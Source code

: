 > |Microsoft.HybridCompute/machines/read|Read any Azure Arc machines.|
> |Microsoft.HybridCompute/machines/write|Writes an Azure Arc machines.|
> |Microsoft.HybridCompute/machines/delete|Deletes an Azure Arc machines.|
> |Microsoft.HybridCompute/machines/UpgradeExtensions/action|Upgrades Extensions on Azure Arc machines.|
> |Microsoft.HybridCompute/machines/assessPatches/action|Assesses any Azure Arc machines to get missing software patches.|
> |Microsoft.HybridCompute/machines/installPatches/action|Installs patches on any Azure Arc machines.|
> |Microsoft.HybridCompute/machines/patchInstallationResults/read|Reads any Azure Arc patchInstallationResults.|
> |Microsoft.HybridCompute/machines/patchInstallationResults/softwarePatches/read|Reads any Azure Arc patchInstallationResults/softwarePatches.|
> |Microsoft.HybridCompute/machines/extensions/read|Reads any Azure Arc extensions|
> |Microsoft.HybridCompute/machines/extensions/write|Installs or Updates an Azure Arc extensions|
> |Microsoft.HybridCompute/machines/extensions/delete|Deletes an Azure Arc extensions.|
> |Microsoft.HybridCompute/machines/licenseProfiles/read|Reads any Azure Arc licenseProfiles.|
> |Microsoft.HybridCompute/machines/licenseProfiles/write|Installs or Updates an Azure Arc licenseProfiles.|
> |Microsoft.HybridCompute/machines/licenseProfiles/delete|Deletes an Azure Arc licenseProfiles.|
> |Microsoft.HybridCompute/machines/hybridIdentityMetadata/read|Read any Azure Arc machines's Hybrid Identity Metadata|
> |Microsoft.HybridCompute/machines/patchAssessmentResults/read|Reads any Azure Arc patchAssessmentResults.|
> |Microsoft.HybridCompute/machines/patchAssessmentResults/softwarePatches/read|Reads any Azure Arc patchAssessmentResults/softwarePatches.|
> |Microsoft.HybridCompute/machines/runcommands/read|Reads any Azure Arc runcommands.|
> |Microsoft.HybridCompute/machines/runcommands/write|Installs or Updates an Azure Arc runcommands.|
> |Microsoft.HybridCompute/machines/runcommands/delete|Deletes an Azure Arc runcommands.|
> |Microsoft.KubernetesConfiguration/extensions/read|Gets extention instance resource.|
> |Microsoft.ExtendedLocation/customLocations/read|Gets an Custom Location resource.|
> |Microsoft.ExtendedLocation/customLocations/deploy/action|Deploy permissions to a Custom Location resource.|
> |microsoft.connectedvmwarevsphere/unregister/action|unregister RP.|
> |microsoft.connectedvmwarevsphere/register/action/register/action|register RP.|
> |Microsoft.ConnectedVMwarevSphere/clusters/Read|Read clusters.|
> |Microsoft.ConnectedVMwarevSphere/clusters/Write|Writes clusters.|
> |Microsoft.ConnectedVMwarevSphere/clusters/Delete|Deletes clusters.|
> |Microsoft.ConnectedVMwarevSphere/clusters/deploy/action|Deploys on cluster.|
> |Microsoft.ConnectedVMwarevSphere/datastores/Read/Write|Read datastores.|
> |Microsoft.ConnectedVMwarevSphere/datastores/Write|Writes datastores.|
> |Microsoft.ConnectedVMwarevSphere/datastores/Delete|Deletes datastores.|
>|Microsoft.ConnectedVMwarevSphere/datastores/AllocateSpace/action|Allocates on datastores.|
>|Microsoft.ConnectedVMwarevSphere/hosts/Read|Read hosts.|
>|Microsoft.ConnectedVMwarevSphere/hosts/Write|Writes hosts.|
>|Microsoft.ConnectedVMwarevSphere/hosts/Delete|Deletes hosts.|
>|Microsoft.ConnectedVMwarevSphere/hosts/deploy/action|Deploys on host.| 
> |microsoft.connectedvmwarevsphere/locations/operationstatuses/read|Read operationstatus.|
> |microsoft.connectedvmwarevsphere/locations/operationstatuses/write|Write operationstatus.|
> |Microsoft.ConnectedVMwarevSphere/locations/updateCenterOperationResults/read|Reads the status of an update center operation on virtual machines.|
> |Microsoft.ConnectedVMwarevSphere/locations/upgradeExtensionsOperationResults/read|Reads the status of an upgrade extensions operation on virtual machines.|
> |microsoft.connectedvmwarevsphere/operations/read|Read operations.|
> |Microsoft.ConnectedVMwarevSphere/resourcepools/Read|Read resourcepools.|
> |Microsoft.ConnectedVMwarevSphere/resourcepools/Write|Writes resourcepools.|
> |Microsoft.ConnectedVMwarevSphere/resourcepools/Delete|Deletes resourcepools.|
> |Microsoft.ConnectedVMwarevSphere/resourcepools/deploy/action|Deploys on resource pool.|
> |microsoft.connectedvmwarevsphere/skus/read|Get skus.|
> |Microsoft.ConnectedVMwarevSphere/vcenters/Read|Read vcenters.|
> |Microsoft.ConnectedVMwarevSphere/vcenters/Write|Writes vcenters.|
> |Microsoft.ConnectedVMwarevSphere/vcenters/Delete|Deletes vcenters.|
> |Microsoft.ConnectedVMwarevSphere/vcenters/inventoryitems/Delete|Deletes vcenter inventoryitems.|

· · ·

Exercise details
Would you give again, word for word, every line from the one with "center operation on virtual machines.|" through the final line of the listing above?

Your solution
> |Microsoft.ConnectedVMwarevSphere/locations/updateCenterOperationResults/read|Reads the status of an update center operation on virtual machines.|
> |Microsoft.ConnectedVMwarevSphere/locations/upgradeExtensionsOperationResults/read|Reads the status of an upgrade extensions operation on virtual machines.|
> |microsoft.connectedvmwarevsphere/operations/read|Read operations.|
> |Microsoft.ConnectedVMwarevSphere/resourcepools/Read|Read resourcepools.|
> |Microsoft.ConnectedVMwarevSphere/resourcepools/Write|Writes resourcepools.|
> |Microsoft.ConnectedVMwarevSphere/resourcepools/Delete|Deletes resourcepools.|
> |Microsoft.ConnectedVMwarevSphere/resourcepools/deploy/action|Deploys on resource pool.|
> |microsoft.connectedvmwarevsphere/skus/read|Get skus.|
> |Microsoft.ConnectedVMwarevSphere/vcenters/Read|Read vcenters.|
> |Microsoft.ConnectedVMwarevSphere/vcenters/Write|Writes vcenters.|
> |Microsoft.ConnectedVMwarevSphere/vcenters/Delete|Deletes vcenters.|
> |Microsoft.ConnectedVMwarevSphere/vcenters/inventoryitems/Delete|Deletes vcenter inventoryitems.|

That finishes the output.